Records from a data source
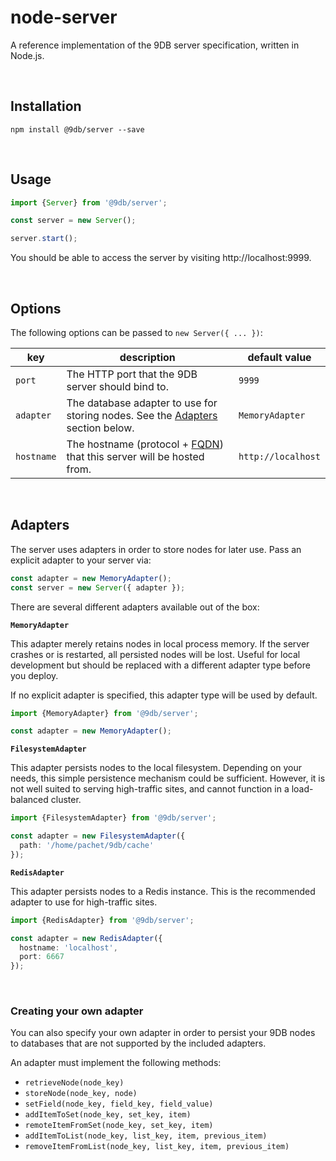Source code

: # node-server

A reference implementation of the 9DB server specification, written in Node.js.

<br>

## Installation

```
npm install @9db/server --save
```

<br>

## Usage

```js
import {Server} from '@9db/server';

const server = new Server();

server.start();
```

You should be able to access the server by visiting http://localhost:9999.

<br>

## Options

The following options can be passed to `new Server({ ... })`:

key        | description                                                                                 | default value
---------- | ------------------------------------------------------------------------------------------- | -------------
`port`     | The HTTP port that the 9DB server should bind to.                                           | `9999`
`adapter`  | The database adapter to use for storing nodes. See the [Adapters](#adapters) section below. | `MemoryAdapter`
`hostname` | The hostname (protocol + [FQDN](https://en.wikipedia.org/wiki/Fully_qualified_domain_name)) that this server will be hosted from.                                              | `http://localhost`

<br>

## Adapters

The server uses adapters in order to store nodes for later use. Pass an explicit
adapter to your server via:

```ts
const adapter = new MemoryAdapter();
const server = new Server({ adapter });
```

There are several different adapters available out of the box:

**`MemoryAdapter`**

This adapter merely retains nodes in local process memory. If the server crashes
or is restarted, all persisted nodes will be lost. Useful for local development
but should be replaced with a different adapter type before you deploy.

If no explicit adapter is specified, this adapter type will be used by default.

```ts
import {MemoryAdapter} from '@9db/server';

const adapter = new MemoryAdapter();
```

**`FilesystemAdapter`**

This adapter persists nodes to the local filesystem. Depending on your needs,
this simple persistence mechanism could be sufficient. However, it is not well
suited to serving high-traffic sites, and cannot function in a load-balanced
cluster.

```ts
import {FilesystemAdapter} from '@9db/server';

const adapter = new FilesystemAdapter({
  path: '/home/pachet/9db/cache'
});
```

**`RedisAdapter`**

This adapter persists nodes to a Redis instance. This is the recommended adapter
to use for high-traffic sites.

```ts
import {RedisAdapter} from '@9db/server';

const adapter = new RedisAdapter({
  hostname: 'localhost',
  port: 6667
});
```

<br>

### Creating your own adapter

You can also specify your own adapter in order to persist your 9DB nodes to
databases that are not supported by the included adapters.

An adapter must implement the following methods:

- `retrieveNode(node_key)`
- `storeNode(node_key, node)`
- `setField(node_key, field_key, field_value)`
- `addItemToSet(node_key, set_key, item)`
- `remoteItemFromSet(node_key, set_key, item)`
- `addItemToList(node_key, list_key, item, previous_item)`
- `removeItemFromList(node_key, list_key, item, previous_item)`
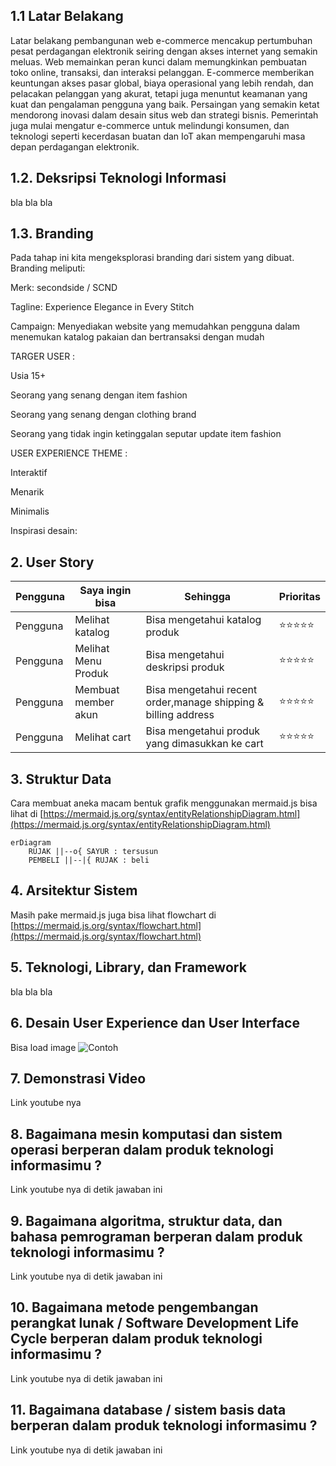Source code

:## 1.1 Latar Belakang

Latar belakang pembangunan web e-commerce mencakup pertumbuhan pesat perdagangan elektronik seiring dengan akses internet yang semakin meluas. Web memainkan peran kunci dalam memungkinkan pembuatan toko online, transaksi, dan interaksi pelanggan. E-commerce memberikan keuntungan akses pasar global, biaya operasional yang lebih rendah, dan pelacakan pelanggan yang akurat, tetapi juga menuntut keamanan yang kuat dan pengalaman pengguna yang baik. Persaingan yang semakin ketat mendorong inovasi dalam desain situs web dan strategi bisnis. Pemerintah juga mulai mengatur e-commerce untuk melindungi konsumen, dan teknologi seperti kecerdasan buatan dan IoT akan mempengaruhi masa depan perdagangan elektronik.

## 1.2. Deksripsi Teknologi Informasi

bla bla bla

## 1.3. Branding

Pada tahap ini kita mengeksplorasi branding dari sistem yang dibuat. Branding meliputi:

Merk: secondside / SCND


Tagline: Experience Elegance in Every Stitch


Campaign: Menyediakan website yang memudahkan pengguna dalam menemukan katalog pakaian dan bertransaksi dengan mudah 


TARGER USER :

Usia 15+

Seorang yang senang dengan item fashion

Seorang yang senang dengan clothing brand

Seorang yang tidak ingin ketinggalan seputar update item fashion

USER EXPERIENCE THEME :

Interaktif

Menarik

Minimalis

Inspirasi desain:

## 2. User Story

Pengguna | Saya ingin bisa| Sehingga |Prioritas
---|---|---|---
Pengguna | Melihat katalog | Bisa mengetahui katalog produk| ⭐⭐⭐⭐⭐
Pengguna | Melihat Menu Produk | Bisa mengetahui deskripsi produk| ⭐⭐⭐⭐⭐
Pengguna | Membuat member akun | Bisa mengetahui recent order,manage shipping & billing address| ⭐⭐⭐⭐⭐
Pengguna | Melihat cart | Bisa mengetahui produk yang dimasukkan ke cart| ⭐⭐⭐⭐⭐

## 3. Struktur Data

Cara membuat aneka macam bentuk grafik menggunakan mermaid.js bisa lihat di [https://mermaid.js.org/syntax/entityRelationshipDiagram.html](https://mermaid.js.org/syntax/entityRelationshipDiagram.html) 

```mermaid
erDiagram
    RUJAK ||--o{ SAYUR : tersusun
    PEMBELI ||--|{ RUJAK : beli
```

## 4. Arsitektur Sistem

Masih pake mermaid.js juga bisa lihat flowchart di [https://mermaid.js.org/syntax/flowchart.html](https://mermaid.js.org/syntax/flowchart.html)

## 5. Teknologi, Library, dan Framework

bla bla bla

## 6. Desain User Experience dan User Interface

Bisa load image 
![Contoh](https://fastly.picsum.photos/id/318/536/354.jpg?hmac=Ixy-wle80nudIR_cmnF1iY2y6rMUH7_9sk-BP1fTpM8)

## 7. Demonstrasi Video

Link youtube nya

## 8. Bagaimana mesin komputasi dan sistem operasi berperan dalam produk teknologi informasimu ?

Link youtube nya di detik jawaban ini

## 9. Bagaimana algoritma, struktur data, dan bahasa pemrograman berperan dalam produk teknologi informasimu ?

Link youtube nya di detik jawaban ini

## 10. Bagaimana metode pengembangan perangkat lunak / Software Development Life Cycle berperan dalam produk teknologi informasimu ?

Link youtube nya di detik jawaban ini

## 11. Bagaimana database / sistem basis data berperan dalam produk teknologi informasimu ?

Link youtube nya di detik jawaban ini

## DIRECTIONS FOR THIS TASK
Take the line that contains "## 11. Bagaimana" and each line after it through the end of the records, and repeat them all exactly. Nothing else.

## RESPONSE FOR THIS EXERCISE
## 11. Bagaimana database / sistem basis data berperan dalam produk teknologi informasimu ?

Link youtube nya di detik jawaban ini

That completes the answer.